**Work instructions**
Below are lines of data; count those containing the word "Status" and write nothing but the number.
===============
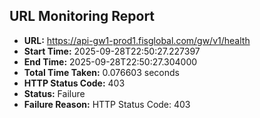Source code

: ## URL Monitoring Report

- **URL:** https://api-gw1-prod1.fisglobal.com/gw/v1/health
- **Start Time:** 2025-09-28T22:50:27.227397
- **End Time:** 2025-09-28T22:50:27.304000
- **Total Time Taken:** 0.076603 seconds
- **HTTP Status Code:** 403
- **Status:** Failure
- **Failure Reason:** HTTP Status Code: 403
===============
**Worked solution**
3